11. Strided Access and Cache Waste¶

Cache lines improve sequential access but can be wasted by strided access patterns.

Example¶

python id="5j7bq1" arr = np.arange(1_000_000, dtype=np.float64) total_seq = np.sum(arr) total_strided = np.sum(arr[::64])

The strided version accesses only one element per cache line, wasting most of the data fetched.

Visualization¶

mermaid id="qjot8r" flowchart LR A[Cache line] --> B[value used] A --> C[value unused] A --> D[value unused] A --> E[value unused]

12. Worked Examples¶

Example 1¶

How many float64 values fit in a 256-bit SIMD register?

[ 256 / 64 = 4 ]

Example 2¶

If a cache line is 64 bytes and each value is 8 bytes:

[ 64 / 8 = 8 ]

So one cache miss loads 8 elements.

Example 3¶

Explain why NumPy operations outperform Python loops.
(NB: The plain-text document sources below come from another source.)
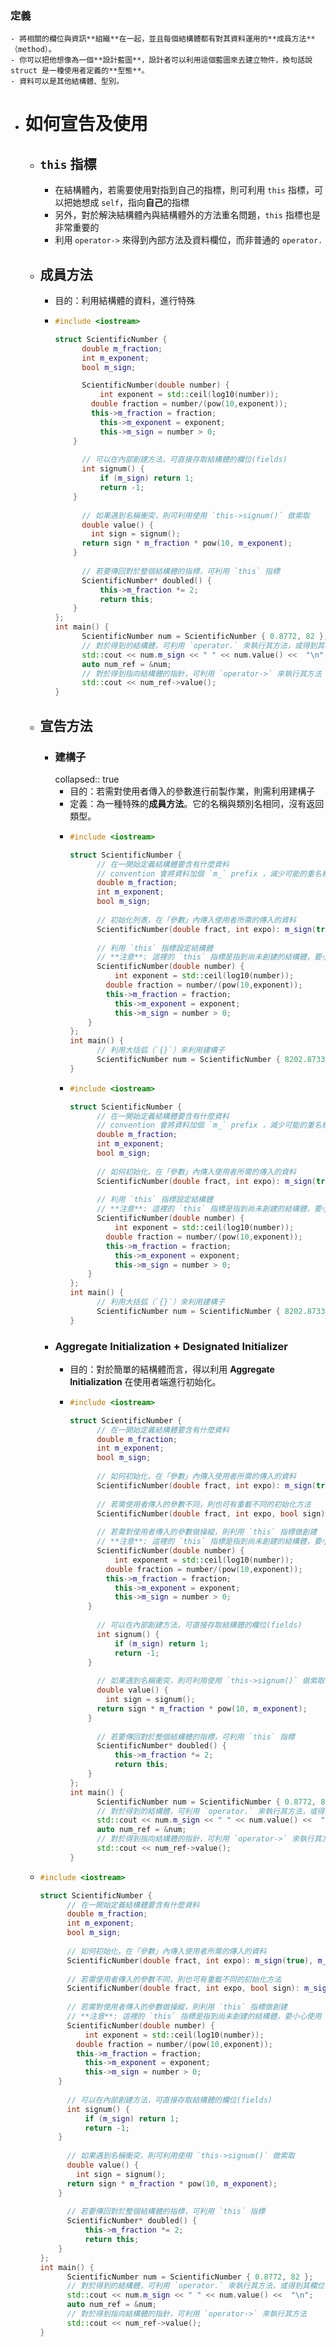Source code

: ### 定義
	- 將相關的欄位與資訊**組織**在一起，並且每個結構體都有對其資料運用的**成員方法**（method）。
	- 你可以把他想像為一個**設計藍圖**，設計者可以利用這個藍圖來去建立物件，換句話說 struct 是一種使用者定義的**型態**。
	- 資料可以是其他結構體、型別。
- # 如何宣告及使用
	- ## `this`  指標
		- 在結構體內，若需要使用對指到自己的指標，則可利用 `this` 指標，可以把她想成 `self`，指向**自己**的指標
		- 另外，對於解決結構體內與結構體外的方法重名問題，`this` 指標也是非常重要的
		- 利用 `operator->` 來得到內部方法及資料欄位，而非普通的 `operator.`
	- ## 成員方法
		- 目的：利用結構體的資料，進行特殊
		- ```cpp
		  #include <iostream>
		  
		  struct ScientificNumber {
		    	double m_fraction;
		    	int m_exponent;
		    	bool m_sign;
		  
		    	ScientificNumber(double number) {
		        	int exponent = std::ceil(log10(number));
		          double fraction = number/(pow(10,exponent));
		          this->m_fraction = fraction;
		        	this->m_exponent = exponent;
		        	this->m_sign = number > 0;
		      }
		    
		    	// 可以在內部創建方法，可直接存取結構體的欄位(fields)
		    	int signum() {
		        	if (m_sign) return 1;
		        	return -1;
		      }
		    
		    	// 如果遇到名稱衝突，則可利用使用 `this->signum()` 做索取
		    	double value() {
		          int sign = signum();
		       	return sign * m_fraction * pow(10, m_exponent);
		      }
		    
		    	// 若要傳回對於整個結構體的指標，可利用 `this` 指標
		    	ScientificNumber* doubled() {
		    		this->m_fraction *= 2;
		        	return this;
		      }
		  };
		  int main() {
		    	ScientificNumber num = ScientificNumber { 0.8772, 82 };
		    	// 對於得到的結構體，可利用 `operator.` 來執行其方法，或得到其欄位
		    	std::cout << num.m_sign << " " << num.value() <<  "\n";
		     	auto num_ref = &num;
		    	// 對於得到指向結構體的指針，可利用 `operator->` 來執行其方法
		    	std::cout << num_ref->value();
		  }
		  ```
	- ## 宣告方法
		- ### 建構子
		  collapsed:: true
			- 目的：若需對使用者傳入的參數進行前製作業，則需利用建構子
			- 定義：為一種特殊的**成員方法**。它的名稱與類別名相同，沒有返回類型。
			- ```cpp
			  #include <iostream>
			  
			  struct ScientificNumber {
			    	// 在一開始定義結構體要含有什麼資料
			    	// convention 會將資料加個 `m_` prefix ，減少可能的重名機會
			    	double m_fraction;
			    	int m_exponent;
			    	bool m_sign;
			    
			    	// 初始化列表，在「參數」內傳入使用者所需的傳入的資料
			    	ScientificNumber(double fract, int expo): m_sign(true), m_exponent(expo), m_fraction(fract) {}
			    
			    	// 利用 `this` 指標設定結構體
			    	// **注意**: 這裡的 `this` 指標是指到尚未創建的結構體，要小心使用
			    	ScientificNumber(double number) {
			        	int exponent = std::ceil(log10(number));
			          double fraction = number/(pow(10,exponent));
			          this->m_fraction = fraction;
			        	this->m_exponent = exponent;
			        	this->m_sign = number > 0;
			      }
			  };
			  int main() {
			    	// 利用大括弧（`{}`）來利用建構子
			    	ScientificNumber num = ScientificNumber { 8202.87332 };
			  }
			  ```
			- ```cpp
			  #include <iostream>
			  
			  struct ScientificNumber {
			    	// 在一開始定義結構體要含有什麼資料
			    	// convention 會將資料加個 `m_` prefix ，減少可能的重名機會
			    	double m_fraction;
			    	int m_exponent;
			    	bool m_sign;
			    
			    	// 如何初始化，在「參數」內傳入使用者所需的傳入的資料	
			    	ScientificNumber(double fract, int expo): m_sign(true), m_exponent(expo), m_fraction(fract) {}
			    
			    	// 利用 `this` 指標設定結構體
			    	// **注意**: 這裡的 `this` 指標是指到尚未創建的結構體，要小心使用
			    	ScientificNumber(double number) {
			        	int exponent = std::ceil(log10(number));
			          double fraction = number/(pow(10,exponent));
			          this->m_fraction = fraction;
			        	this->m_exponent = exponent;
			        	this->m_sign = number > 0;
			      }
			  };
			  int main() {
			    	// 利用大括弧（`{}`）來利用建構子
			    	ScientificNumber num = ScientificNumber { 8202.87332 };
			  }
			  ```
		- ### Aggregate Initialization + Designated Initializer
			- 目的：對於簡單的結構體而言，得以利用 **Aggregate Initialization** 在使用者端進行初始化。
			- ```cpp
			  #include <iostream>
			  
			  struct ScientificNumber {
			    	// 在一開始定義結構體要含有什麼資料
			    	double m_fraction;
			    	int m_exponent;
			    	bool m_sign;
			    
			    	// 如何初始化，在「參數」內傳入使用者所需的傳入的資料
			    	ScientificNumber(double fract, int expo): m_sign(true), m_exponent(expo), m_fraction(fract) {}
			    
			    	// 若需使用者傳入的參數不同，則也可有重載不同的初始化方法
			    	ScientificNumber(double fract, int expo, bool sign): m_sign(sign), m_exponent(expo), m_fraction(fract) {}
			    
			    	// 若需對使用者傳入的參數做操縱，則利用 `this` 指標做創建
			    	// **注意**: 這裡的 `this` 指標是指到尚未創建的結構體，要小心使用
			    	ScientificNumber(double number) {
			        	int exponent = std::ceil(log10(number));
			          double fraction = number/(pow(10,exponent));
			          this->m_fraction = fraction;
			        	this->m_exponent = exponent;
			        	this->m_sign = number > 0;
			      }
			    
			    	// 可以在內部創建方法，可直接存取結構體的欄位(fields)
			    	int signum() {
			        	if (m_sign) return 1;
			        	return -1;
			      }
			    
			    	// 如果遇到名稱衝突，則可利用使用 `this->signum()` 做索取
			    	double value() {
			          int sign = signum();
			       	return sign * m_fraction * pow(10, m_exponent);
			      }
			    
			    	// 若要傳回對於整個結構體的指標，可利用 `this` 指標
			    	ScientificNumber* doubled() {
			    		this->m_fraction *= 2;
			        	return this;
			      }
			  };
			  int main() {
			    	ScientificNumber num = ScientificNumber { 0.8772, 82 };
			    	// 對於得到的結構體，可利用 `operator.` 來執行其方法，或得到其欄位
			    	std::cout << num.m_sign << " " << num.value() <<  "\n";
			     	auto num_ref = &num;
			    	// 對於得到指向結構體的指針，可利用 `operator->` 來執行其方法
			    	std::cout << num_ref->value();
			  }
			  ```
	- ```cpp
	  #include <iostream>
	  
	  struct ScientificNumber {
	    	// 在一開始定義結構體要含有什麼資料
	    	double m_fraction;
	    	int m_exponent;
	    	bool m_sign;
	    
	    	// 如何初始化，在「參數」內傳入使用者所需的傳入的資料
	    	ScientificNumber(double fract, int expo): m_sign(true), m_exponent(expo), m_fraction(fract) {}
	    
	    	// 若需使用者傳入的參數不同，則也可有重載不同的初始化方法
	    	ScientificNumber(double fract, int expo, bool sign): m_sign(sign), m_exponent(expo), m_fraction(fract) {}
	    
	    	// 若需對使用者傳入的參數做操縱，則利用 `this` 指標做創建
	    	// **注意**: 這裡的 `this` 指標是指到尚未創建的結構體，要小心使用
	    	ScientificNumber(double number) {
	        	int exponent = std::ceil(log10(number));
	          double fraction = number/(pow(10,exponent));
	          this->m_fraction = fraction;
	        	this->m_exponent = exponent;
	        	this->m_sign = number > 0;
	      }
	    
	    	// 可以在內部創建方法，可直接存取結構體的欄位(fields)
	    	int signum() {
	        	if (m_sign) return 1;
	        	return -1;
	      }
	    
	    	// 如果遇到名稱衝突，則可利用使用 `this->signum()` 做索取
	    	double value() {
	          int sign = signum();
	       	return sign * m_fraction * pow(10, m_exponent);
	      }
	    
	    	// 若要傳回對於整個結構體的指標，可利用 `this` 指標
	    	ScientificNumber* doubled() {
	    		this->m_fraction *= 2;
	        	return this;
	      }
	  };
	  int main() {
	    	ScientificNumber num = ScientificNumber { 0.8772, 82 };
	    	// 對於得到的結構體，可利用 `operator.` 來執行其方法，或得到其欄位
	    	std::cout << num.m_sign << " " << num.value() <<  "\n";
	     	auto num_ref = &num;
	    	// 對於得到指向結構體的指針，可利用 `operator->` 來執行其方法
	    	std::cout << num_ref->value();
	  }
	  ```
NumPy performs operations in compiled code using SIMD registers and contiguous memory, avoiding interpreter overhead.

13. Exercises¶

What are CPU registers used for?
How large are general-purpose registers on x86-64?
What is a cache line?
Why is sequential memory access faster than random access?
What is SIMD?
How many float64 values fit in a 512-bit register?
What causes conflict misses?
Why is NumPy faster than Python loops?

14. Short Answers¶

Temporary storage for CPU operations
64 bits
Block of memory transferred between cache and RAM
Cache lines preload nearby values
Single Instruction Multiple Data processing
8
Multiple addresses mapping to the same cache set
Vectorized compiled operations and contiguous memory

15. Summary¶

Registers are the fastest storage in a computer and hold temporary computation data.
Caches store recently accessed memory to reduce RAM access latency.
Memory is transferred in cache lines, typically 64 bytes.
Sequential access benefits from spatial locality.
Cache associativity affects how memory addresses map to cache sets.
SIMD registers allow multiple values to be processed in parallel.
NumPy exploits SIMD and contiguous memory to achieve much higher performance than Python loops.

Understanding registers and cache behavior is essential for writing efficient numerical and high-performance code.